(Collected data)
-.-.-

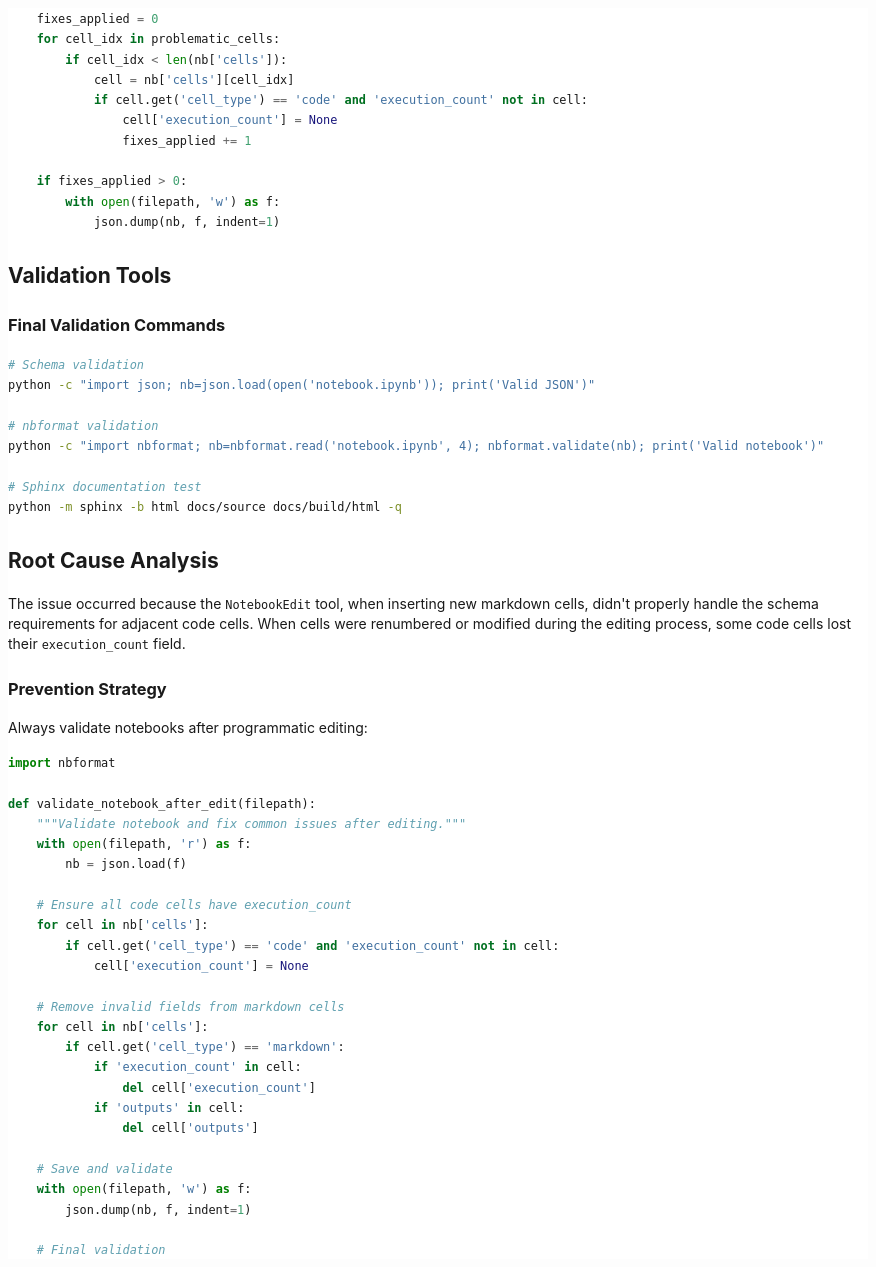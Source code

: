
 ```python
    fixes_applied = 0
    for cell_idx in problematic_cells:
        if cell_idx < len(nb['cells']):
            cell = nb['cells'][cell_idx]
            if cell.get('cell_type') == 'code' and 'execution_count' not in cell:
                cell['execution_count'] = None
                fixes_applied += 1
    
    if fixes_applied > 0:
        with open(filepath, 'w') as f:
            json.dump(nb, f, indent=1)
```

## Validation Tools

### Final Validation Commands
```bash
# Schema validation
python -c "import json; nb=json.load(open('notebook.ipynb')); print('Valid JSON')"

# nbformat validation  
python -c "import nbformat; nb=nbformat.read('notebook.ipynb', 4); nbformat.validate(nb); print('Valid notebook')"

# Sphinx documentation test
python -m sphinx -b html docs/source docs/build/html -q
```

## Root Cause Analysis

The issue occurred because the `NotebookEdit` tool, when inserting new markdown cells, didn't properly handle the schema requirements for adjacent code cells. When cells were renumbered or modified during the editing process, some code cells lost their `execution_count` field.

### Prevention Strategy
Always validate notebooks after programmatic editing:

```python
import nbformat

def validate_notebook_after_edit(filepath):
    """Validate notebook and fix common issues after editing."""
    with open(filepath, 'r') as f:
        nb = json.load(f)
    
    # Ensure all code cells have execution_count
    for cell in nb['cells']:
        if cell.get('cell_type') == 'code' and 'execution_count' not in cell:
            cell['execution_count'] = None
    
    # Remove invalid fields from markdown cells
    for cell in nb['cells']:
        if cell.get('cell_type') == 'markdown':
            if 'execution_count' in cell:
                del cell['execution_count']
            if 'outputs' in cell:
                del cell['outputs']
    
    # Save and validate
    with open(filepath, 'w') as f:
        json.dump(nb, f, indent=1)
    
    # Final validation
```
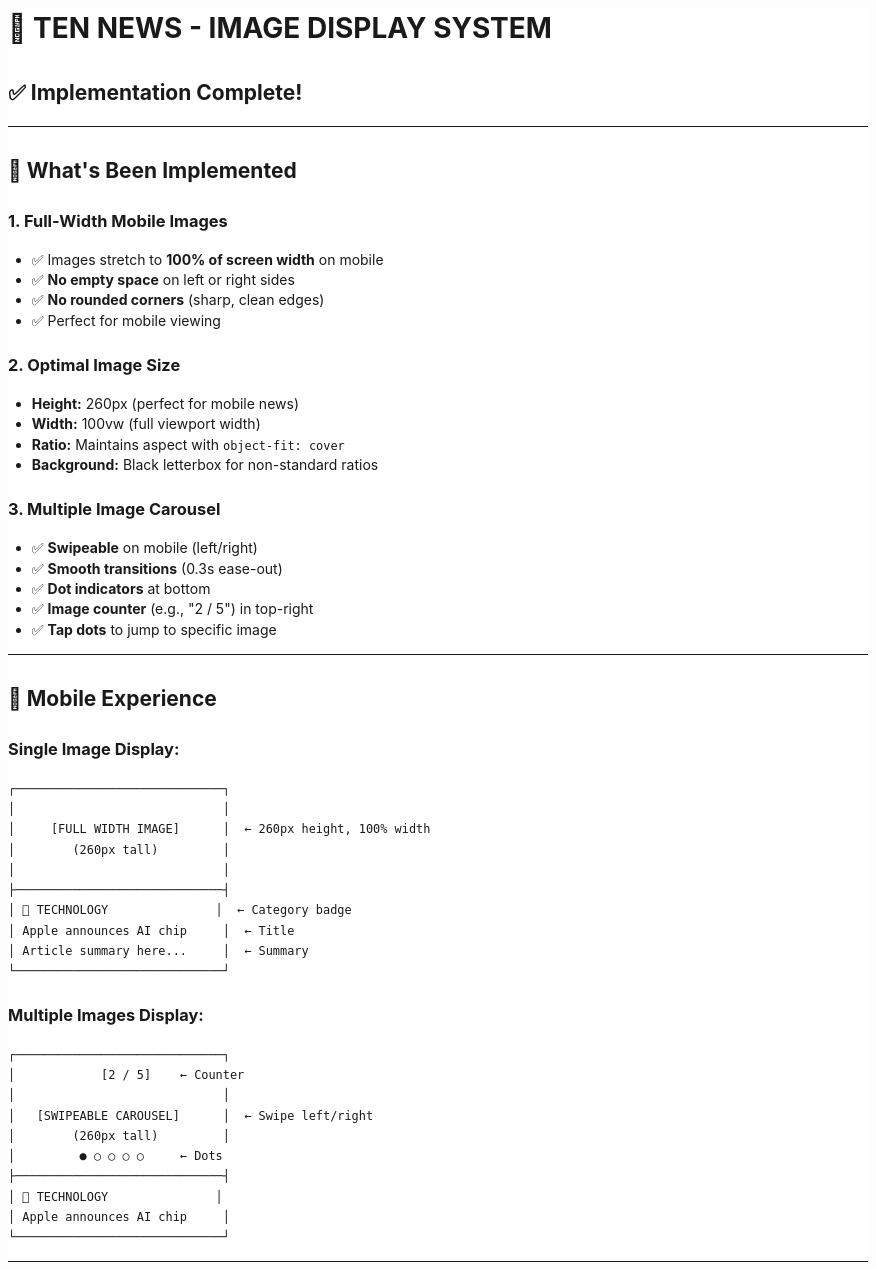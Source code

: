 # 📸 TEN NEWS - IMAGE DISPLAY SYSTEM

## ✅ **Implementation Complete!**

---

## 🎯 **What's Been Implemented**

### 1. **Full-Width Mobile Images**
- ✅ Images stretch to **100% of screen width** on mobile
- ✅ **No empty space** on left or right sides
- ✅ **No rounded corners** (sharp, clean edges)
- ✅ Perfect for mobile viewing

### 2. **Optimal Image Size**
- **Height:** 260px (perfect for mobile news)
- **Width:** 100vw (full viewport width)
- **Ratio:** Maintains aspect with `object-fit: cover`
- **Background:** Black letterbox for non-standard ratios

### 3. **Multiple Image Carousel**
- ✅ **Swipeable** on mobile (left/right)
- ✅ **Smooth transitions** (0.3s ease-out)
- ✅ **Dot indicators** at bottom
- ✅ **Image counter** (e.g., "2 / 5") in top-right
- ✅ **Tap dots** to jump to specific image

---

## 📱 **Mobile Experience**

### Single Image Display:
```
┌─────────────────────────────┐
│                             │
│     [FULL WIDTH IMAGE]      │  ← 260px height, 100% width
│        (260px tall)         │
│                             │
├─────────────────────────────┤
│ 🚀 TECHNOLOGY               │  ← Category badge
│ Apple announces AI chip     │  ← Title
│ Article summary here...     │  ← Summary
└─────────────────────────────┘
```

### Multiple Images Display:
```
┌─────────────────────────────┐
│            [2 / 5]    ← Counter
│                             │
│   [SWIPEABLE CAROUSEL]      │  ← Swipe left/right
│        (260px tall)         │
│         ● ○ ○ ○ ○     ← Dots
├─────────────────────────────┤
│ 🚀 TECHNOLOGY               │
│ Apple announces AI chip     │
└─────────────────────────────┘
```

---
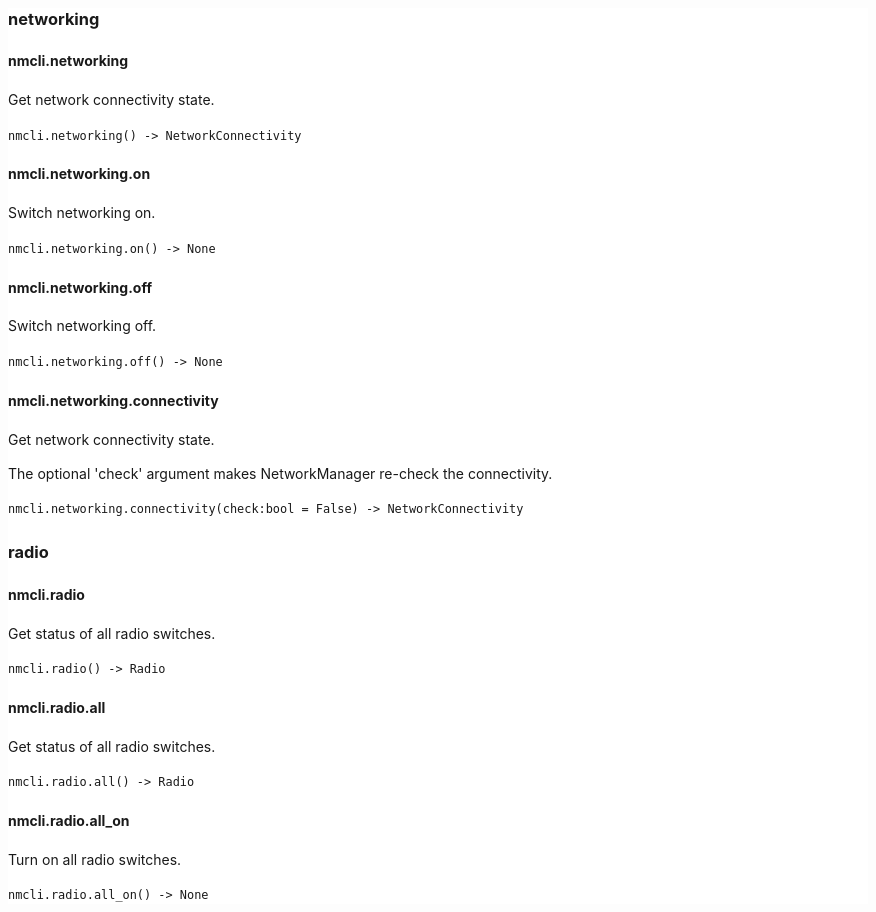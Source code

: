 ### networking

#### nmcli.networking

Get network connectivity state.

```
nmcli.networking() -> NetworkConnectivity
```

#### nmcli.networking.on

Switch networking on.

```
nmcli.networking.on() -> None
```

#### nmcli.networking.off

Switch networking off.

```
nmcli.networking.off() -> None
```

#### nmcli.networking.connectivity

Get network connectivity state.

The optional 'check' argument makes NetworkManager re-check the connectivity.

```
nmcli.networking.connectivity(check:bool = False) -> NetworkConnectivity
```

### radio

#### nmcli.radio

Get status of all radio switches.

```
nmcli.radio() -> Radio
```

#### nmcli.radio.all

Get status of all radio switches.

```
nmcli.radio.all() -> Radio
```

#### nmcli.radio.all_on

Turn on all radio switches.

```
nmcli.radio.all_on() -> None
```
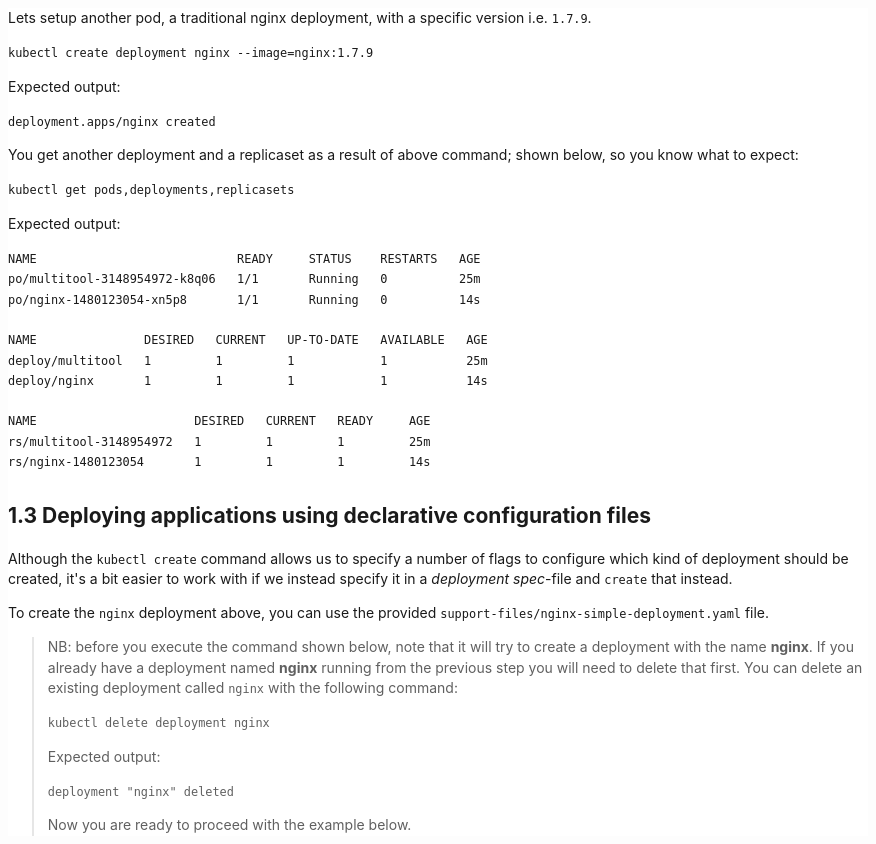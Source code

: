 Lets setup another pod, a traditional nginx deployment, with a specific version i.e. `1.7.9`.

```
kubectl create deployment nginx --image=nginx:1.7.9
```

Expected output:

```
deployment.apps/nginx created
```

You get another deployment and a replicaset as a result of above command; shown below, so you know what to expect:

```
kubectl get pods,deployments,replicasets
```

Expected output:

```
NAME                            READY     STATUS    RESTARTS   AGE
po/multitool-3148954972-k8q06   1/1       Running   0          25m
po/nginx-1480123054-xn5p8       1/1       Running   0          14s

NAME               DESIRED   CURRENT   UP-TO-DATE   AVAILABLE   AGE
deploy/multitool   1         1         1            1           25m
deploy/nginx       1         1         1            1           14s

NAME                      DESIRED   CURRENT   READY     AGE
rs/multitool-3148954972   1         1         1         25m
rs/nginx-1480123054       1         1         1         14s
```

## 1.3 Deploying applications using declarative configuration files

Although the `kubectl create` command allows us to specify a number of flags
to configure which kind of deployment should be created,
it's a bit easier to work with if we instead specify it in a _deployment spec_-file
and `create` that instead.

To create the `nginx` deployment above, you can use the provided `support-files/nginx-simple-deployment.yaml` file.

> NB: before you execute the command shown below, note that it will try to create a deployment with the name **nginx**. If you already have a deployment named **nginx** running from the previous step you will need to delete that first.
> You can delete an existing deployment called `nginx` with the following command:
>
> ```
> kubectl delete deployment nginx
> ```
>
> Expected output:
>
> ```
> deployment "nginx" deleted
> ```
>
> Now you are ready to proceed with the example below.

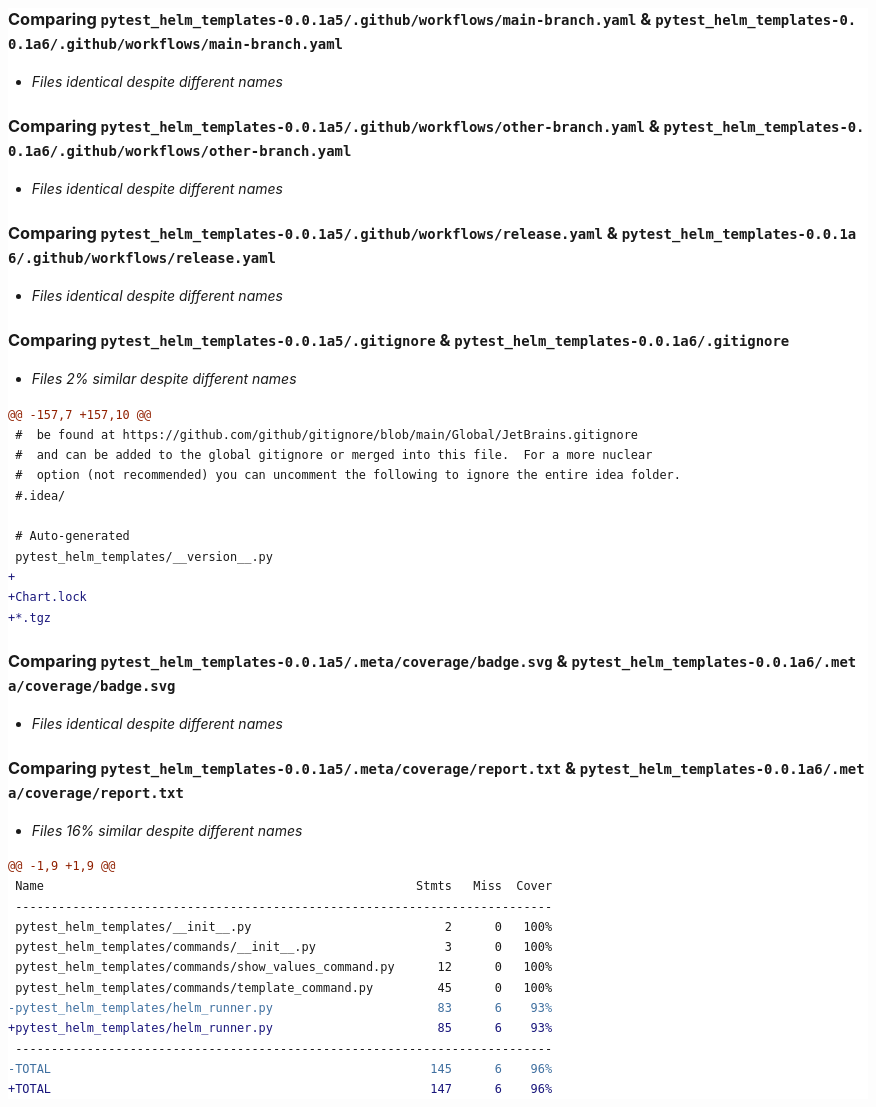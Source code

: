### Comparing `pytest_helm_templates-0.0.1a5/.github/workflows/main-branch.yaml` & `pytest_helm_templates-0.0.1a6/.github/workflows/main-branch.yaml`

 * *Files identical despite different names*

### Comparing `pytest_helm_templates-0.0.1a5/.github/workflows/other-branch.yaml` & `pytest_helm_templates-0.0.1a6/.github/workflows/other-branch.yaml`

 * *Files identical despite different names*

### Comparing `pytest_helm_templates-0.0.1a5/.github/workflows/release.yaml` & `pytest_helm_templates-0.0.1a6/.github/workflows/release.yaml`

 * *Files identical despite different names*

### Comparing `pytest_helm_templates-0.0.1a5/.gitignore` & `pytest_helm_templates-0.0.1a6/.gitignore`

 * *Files 2% similar despite different names*

```diff
@@ -157,7 +157,10 @@
 #  be found at https://github.com/github/gitignore/blob/main/Global/JetBrains.gitignore
 #  and can be added to the global gitignore or merged into this file.  For a more nuclear
 #  option (not recommended) you can uncomment the following to ignore the entire idea folder.
 #.idea/
 
 # Auto-generated
 pytest_helm_templates/__version__.py
+
+Chart.lock
+*.tgz
```

### Comparing `pytest_helm_templates-0.0.1a5/.meta/coverage/badge.svg` & `pytest_helm_templates-0.0.1a6/.meta/coverage/badge.svg`

 * *Files identical despite different names*

### Comparing `pytest_helm_templates-0.0.1a5/.meta/coverage/report.txt` & `pytest_helm_templates-0.0.1a6/.meta/coverage/report.txt`

 * *Files 16% similar despite different names*

```diff
@@ -1,9 +1,9 @@
 Name                                                    Stmts   Miss  Cover
 ---------------------------------------------------------------------------
 pytest_helm_templates/__init__.py                           2      0   100%
 pytest_helm_templates/commands/__init__.py                  3      0   100%
 pytest_helm_templates/commands/show_values_command.py      12      0   100%
 pytest_helm_templates/commands/template_command.py         45      0   100%
-pytest_helm_templates/helm_runner.py                       83      6    93%
+pytest_helm_templates/helm_runner.py                       85      6    93%
 ---------------------------------------------------------------------------
-TOTAL                                                     145      6    96%
+TOTAL                                                     147      6    96%
```
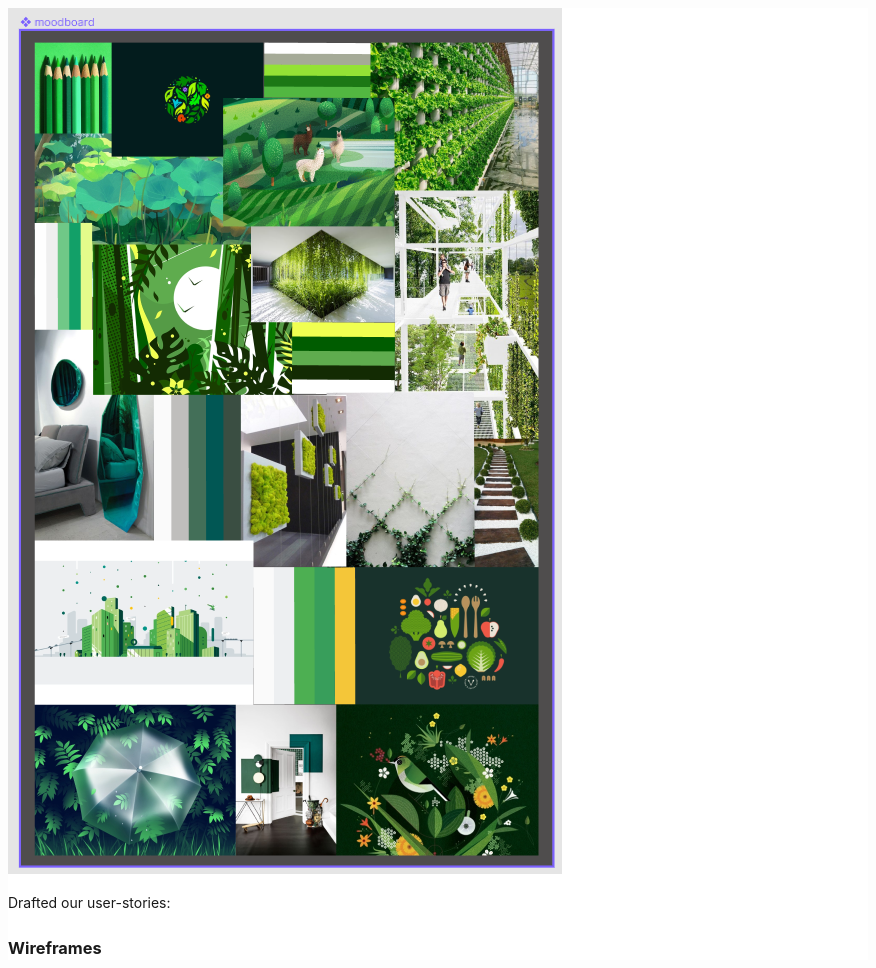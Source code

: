 ![Moodboard](./moodboard.png "Design Details")


Drafted our user-stories: 

![User-Stories](./user_stories.txt "User Stories")

### __Wireframes__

-.-.-

● **Task to complete**:
The lines to copy are those in the records above containing the word "idea".

● **Solution for this problem**:
 #  option (not recommended) you can uncomment the following to ignore the entire idea folder.
 #.idea/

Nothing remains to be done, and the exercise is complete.